→ **Prompt**
The records appear below. Set down exactly each line from the one that contains "- According to" through the last, both included.

☆ ☆ ☆ ☆

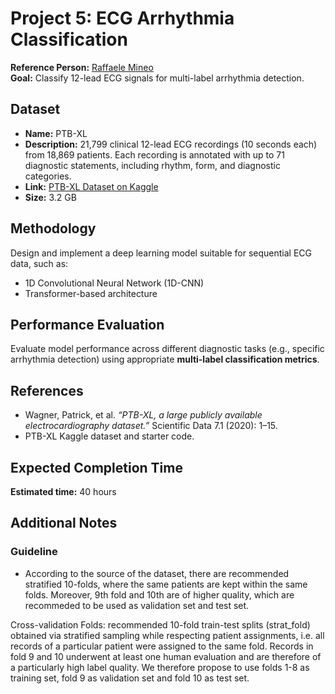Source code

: # Project 5: ECG Arrhythmia Classification

**Reference Person:** [Raffaele Mineo](mailto:raffaele.mineo@unict.it)  
**Goal:** Classify 12-lead ECG signals for multi-label arrhythmia detection.

## Dataset

- **Name:** PTB-XL  
- **Description:** 21,799 clinical 12-lead ECG recordings (10 seconds each) from 18,869 patients. Each recording is annotated with up to 71 diagnostic statements, including rhythm, form, and diagnostic categories.  
- **Link:** [PTB-XL Dataset on Kaggle](https://www.kaggle.com/datasets/khyeh0719/ptb-xl-dataset)  
- **Size:** 3.2 GB  

## Methodology

Design and implement a deep learning model suitable for sequential ECG data, such as:
- 1D Convolutional Neural Network (1D-CNN)
- Transformer-based architecture

## Performance Evaluation

Evaluate model performance across different diagnostic tasks (e.g., specific arrhythmia detection) using appropriate **multi-label classification metrics**.

## References

- Wagner, Patrick, et al. *“PTB-XL, a large publicly available electrocardiography dataset.”* Scientific Data 7.1 (2020): 1–15.  
- PTB-XL Kaggle dataset and starter code.

## Expected Completion Time

**Estimated time:** 40 hours

## Additional Notes

### Guideline
- According to the source of the dataset, there are recommended stratified 10-folds, where the same patients are kept within the same folds. Moreover, 9th fold and 10th are of higher quality, which are recommeded to be used as validation set and test set.

Cross-validation Folds: recommended 10-fold train-test splits (strat_fold) obtained via stratified sampling while respecting patient assignments, i.e. all records of a particular patient were assigned to the same fold. Records in fold 9 and 10 underwent at least one human evaluation and are therefore of a particularly high label quality. We therefore propose to use folds 1-8 as training set, fold 9 as validation set and fold 10 as test set.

☆ ☆ ☆ ☆

→ **Exercise solution**
- According to the source of the dataset, there are recommended stratified 10-folds, where the same patients are kept within the same folds. Moreover, 9th fold and 10th are of higher quality, which are recommeded to be used as validation set and test set.

Cross-validation Folds: recommended 10-fold train-test splits (strat_fold) obtained via stratified sampling while respecting patient assignments, i.e. all records of a particular patient were assigned to the same fold. Records in fold 9 and 10 underwent at least one human evaluation and are therefore of a particularly high label quality. We therefore propose to use folds 1-8 as training set, fold 9 as validation set and fold 10 as test set.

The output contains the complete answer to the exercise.